Optimizing of the plotA3A4 routine

In order to make the method plotA3A4 useful in a practical manner, it needs to be somewhat fast in its computation. Otherwise, one will not use it and instead use binning, or even worse another program! And as it is already mentioned in the documentation, the computation time for generating all pixels individually for the methods plotA3A4 and plotQPatches is too long for practical use. Thus, an optimization of the underlying algorithm made sense to pursue. Before changing any code, the end test was set up: By first running the old method and then the new, two results are generated and they are checked to be identical. Is so, and the with a speed-up, the goal is reached.
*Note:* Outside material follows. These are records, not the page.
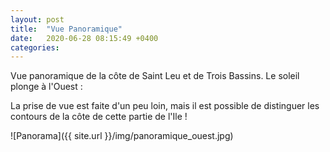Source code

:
 ```yaml
---
layout: post
title:  "Vue Panoramique"
date:   2020-06-28 08:15:49 +0400
categories: 
---
```



Vue panoramique de la côte de Saint Leu et de Trois Bassins. Le soleil plonge à l'Ouest :

La prise de vue est faite d'un peu loin, mais il est possible de distinguer les contours de la côte de cette partie de l'Ile !

![Panorama]({{ site.url }}/img/panoramique_ouest.jpg)
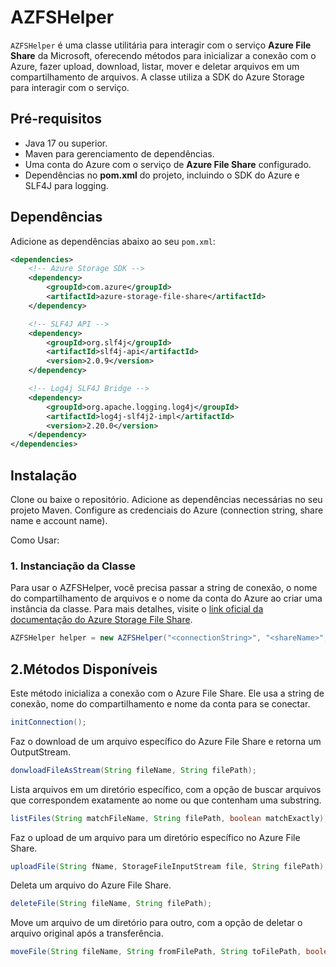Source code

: # AZFSHelper

`AZFSHelper` é uma classe utilitária para interagir com o serviço **Azure File Share** da Microsoft, oferecendo métodos para inicializar a conexão com o Azure, fazer upload, download, listar, mover e deletar arquivos em um compartilhamento de arquivos. A classe utiliza a SDK do Azure Storage para interagir com o serviço.

## Pré-requisitos

- Java 17 ou superior.
- Maven para gerenciamento de dependências.
- Uma conta do Azure com o serviço de **Azure File Share** configurado.
- Dependências no **pom.xml** do projeto, incluindo o SDK do Azure e SLF4J para logging.

## Dependências

Adicione as dependências abaixo ao seu `pom.xml`:

```xml
<dependencies>
    <!-- Azure Storage SDK -->
    <dependency>
        <groupId>com.azure</groupId>
        <artifactId>azure-storage-file-share</artifactId>
    </dependency>

    <!-- SLF4J API -->
    <dependency>
        <groupId>org.slf4j</groupId>
        <artifactId>slf4j-api</artifactId>
        <version>2.0.9</version>
    </dependency>

    <!-- Log4j SLF4J Bridge -->
    <dependency>
        <groupId>org.apache.logging.log4j</groupId>
        <artifactId>log4j-slf4j2-impl</artifactId>
        <version>2.20.0</version>
    </dependency>
</dependencies>
```

## Instalação
Clone ou baixe o repositório.
Adicione as dependências necessárias no seu projeto Maven.
Configure as credenciais do Azure (connection string, share name e account name).

Como Usar:
### 1. Instanciação da Classe
Para usar o AZFSHelper, você precisa passar a string de conexão, o nome do compartilhamento de arquivos e o nome da conta do Azure ao criar uma instância da classe.
Para mais detalhes, visite o [link oficial da documentação do Azure Storage File Share](https://learn.microsoft.com/en-us/java/api/overview/azure/storage-file-share-readme?view=azure-java-stable).


```java
AZFSHelper helper = new AZFSHelper("<connectionString>", "<shareName>", "<accountName>");
```
## 2.Métodos Disponíveis
Este método inicializa a conexão com o Azure File Share. Ele usa a string de conexão, nome do compartilhamento e nome da conta para se conectar.
```java
initConnection();
```

Faz o download de um arquivo específico do Azure File Share e retorna um OutputStream.
```java
donwloadFileAsStream(String fileName, String filePath);
```

Lista arquivos em um diretório específico, com a opção de buscar arquivos que correspondem exatamente ao nome ou que contenham uma substring.
```java
listFiles(String matchFileName, String filePath, boolean matchExactly);
```

Faz o upload de um arquivo para um diretório específico no Azure File Share.
```java
uploadFile(String fName, StorageFileInputStream file, String filePath);
```

Deleta um arquivo do Azure File Share.
```java
deleteFile(String fileName, String filePath);
```

Move um arquivo de um diretório para outro, com a opção de deletar o arquivo original após a transferência.
```java
moveFile(String fileName, String fromFilePath, String toFilePath, boolean deleteOriginal);
```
Thus, before headlessly trying to perform optimization, a test of the current speed is needed. The following is a dump of times for the un-optimized function using four files and one plane with 8 sub-planes (T0Phonon10meV.nxs, T0Phonon10meV90A4InterlaceA3.nxs, T0Phonon10meV93_5A4.nxs, and T0Phonon10meV93_5A4InterlaceA3.nxs, planes 8 through 15):

Function

Time [s]

Uncertainty [s]

testFiles

0.0003143

2.2458e-05

getA3A4

2.8371810e-05

1.0929e-05

getData

0.0561441

0.0118

concatINormMon

0.0405629

0.0068

A4Instr

0.0001758

2.9835-05

genPointsAndBoundary

0.2238357

0.0151

voronoiTessellation

14.070171

1.6175

calcCentroids

0.4847603

0.0366

sortPoints

25.009635

0.7448

calculateQ

3.4248633

0.0778

binPlanes

0.0295210

0.0007

genPatchesAndCollection

8.7695337

0.0920

plotter

0.1842771

0.0093

From this it is clear that three functions are to be looked at: voronoiTessellation, sortPoints, and genPatchesAndCollection.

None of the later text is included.